*What to work on*:
Copy each line of the data below with the word "Android客户端".

*Information*:
-------

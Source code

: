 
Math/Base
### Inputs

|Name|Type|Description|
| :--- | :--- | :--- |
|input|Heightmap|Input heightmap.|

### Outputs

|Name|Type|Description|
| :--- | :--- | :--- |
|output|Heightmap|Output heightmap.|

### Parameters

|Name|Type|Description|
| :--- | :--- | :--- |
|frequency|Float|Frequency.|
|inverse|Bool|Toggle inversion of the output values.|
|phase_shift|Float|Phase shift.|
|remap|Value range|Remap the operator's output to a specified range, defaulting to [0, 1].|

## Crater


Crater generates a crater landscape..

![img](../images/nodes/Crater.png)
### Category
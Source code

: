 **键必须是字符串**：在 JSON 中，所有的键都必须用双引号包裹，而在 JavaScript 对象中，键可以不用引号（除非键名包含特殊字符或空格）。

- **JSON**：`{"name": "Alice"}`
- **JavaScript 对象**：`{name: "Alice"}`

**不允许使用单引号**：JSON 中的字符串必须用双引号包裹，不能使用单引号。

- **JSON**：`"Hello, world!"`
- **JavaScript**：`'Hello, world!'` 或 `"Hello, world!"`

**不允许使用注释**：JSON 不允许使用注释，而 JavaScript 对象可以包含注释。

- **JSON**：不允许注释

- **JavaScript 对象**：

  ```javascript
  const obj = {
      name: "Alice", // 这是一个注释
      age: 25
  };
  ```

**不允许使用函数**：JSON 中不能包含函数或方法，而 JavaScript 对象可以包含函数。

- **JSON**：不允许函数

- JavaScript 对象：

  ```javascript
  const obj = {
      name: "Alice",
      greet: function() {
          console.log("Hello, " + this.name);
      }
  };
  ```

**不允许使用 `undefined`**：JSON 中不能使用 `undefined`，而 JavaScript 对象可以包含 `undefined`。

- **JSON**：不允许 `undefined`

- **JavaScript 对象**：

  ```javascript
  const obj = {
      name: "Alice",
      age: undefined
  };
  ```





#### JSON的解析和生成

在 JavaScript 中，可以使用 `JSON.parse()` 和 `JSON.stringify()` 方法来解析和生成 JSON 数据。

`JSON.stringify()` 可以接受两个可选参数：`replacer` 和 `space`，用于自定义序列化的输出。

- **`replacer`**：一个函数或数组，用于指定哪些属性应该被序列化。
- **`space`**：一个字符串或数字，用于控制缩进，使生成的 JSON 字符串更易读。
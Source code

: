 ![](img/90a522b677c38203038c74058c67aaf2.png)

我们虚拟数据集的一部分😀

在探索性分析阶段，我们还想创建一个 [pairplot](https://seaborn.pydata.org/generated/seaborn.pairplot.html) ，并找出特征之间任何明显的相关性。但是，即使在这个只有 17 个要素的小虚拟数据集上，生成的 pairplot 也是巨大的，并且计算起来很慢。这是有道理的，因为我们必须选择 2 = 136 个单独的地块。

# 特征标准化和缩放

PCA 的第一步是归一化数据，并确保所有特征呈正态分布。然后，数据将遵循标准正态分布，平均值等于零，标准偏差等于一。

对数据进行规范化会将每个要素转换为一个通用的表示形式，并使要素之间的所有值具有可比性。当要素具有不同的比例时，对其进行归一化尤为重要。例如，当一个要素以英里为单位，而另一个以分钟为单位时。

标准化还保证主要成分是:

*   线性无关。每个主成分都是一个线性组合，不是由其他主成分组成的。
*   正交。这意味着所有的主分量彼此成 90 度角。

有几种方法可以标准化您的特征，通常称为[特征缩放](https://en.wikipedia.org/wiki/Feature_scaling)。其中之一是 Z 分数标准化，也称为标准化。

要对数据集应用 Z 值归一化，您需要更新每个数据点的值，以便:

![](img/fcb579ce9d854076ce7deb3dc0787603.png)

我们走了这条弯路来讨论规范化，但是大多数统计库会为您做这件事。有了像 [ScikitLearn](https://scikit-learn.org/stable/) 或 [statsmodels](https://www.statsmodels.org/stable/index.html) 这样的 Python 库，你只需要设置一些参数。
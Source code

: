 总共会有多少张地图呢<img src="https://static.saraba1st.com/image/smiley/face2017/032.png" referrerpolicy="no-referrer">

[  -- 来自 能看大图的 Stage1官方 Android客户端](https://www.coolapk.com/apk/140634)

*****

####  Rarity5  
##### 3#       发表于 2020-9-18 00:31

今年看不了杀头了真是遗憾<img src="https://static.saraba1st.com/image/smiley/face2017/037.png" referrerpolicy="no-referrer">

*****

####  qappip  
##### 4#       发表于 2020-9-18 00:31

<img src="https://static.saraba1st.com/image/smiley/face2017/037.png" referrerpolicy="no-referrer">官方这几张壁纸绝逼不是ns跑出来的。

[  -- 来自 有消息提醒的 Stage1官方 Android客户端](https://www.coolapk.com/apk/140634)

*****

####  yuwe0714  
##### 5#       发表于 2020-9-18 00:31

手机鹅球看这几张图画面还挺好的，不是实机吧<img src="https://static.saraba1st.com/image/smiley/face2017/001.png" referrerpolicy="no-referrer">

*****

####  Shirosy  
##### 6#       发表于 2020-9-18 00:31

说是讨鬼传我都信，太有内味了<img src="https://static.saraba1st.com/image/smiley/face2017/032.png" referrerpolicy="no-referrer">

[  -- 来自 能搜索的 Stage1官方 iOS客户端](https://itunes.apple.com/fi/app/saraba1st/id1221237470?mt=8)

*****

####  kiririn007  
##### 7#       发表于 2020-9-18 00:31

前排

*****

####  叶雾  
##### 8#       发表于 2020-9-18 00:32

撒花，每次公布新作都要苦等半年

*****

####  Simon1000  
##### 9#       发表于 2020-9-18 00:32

-------

*Completed exercise*:
[  -- 来自 能看大图的 Stage1官方 Android客户端](https://www.coolapk.com/apk/140634)
[  -- 来自 有消息提醒的 Stage1官方 Android客户端](https://www.coolapk.com/apk/140634)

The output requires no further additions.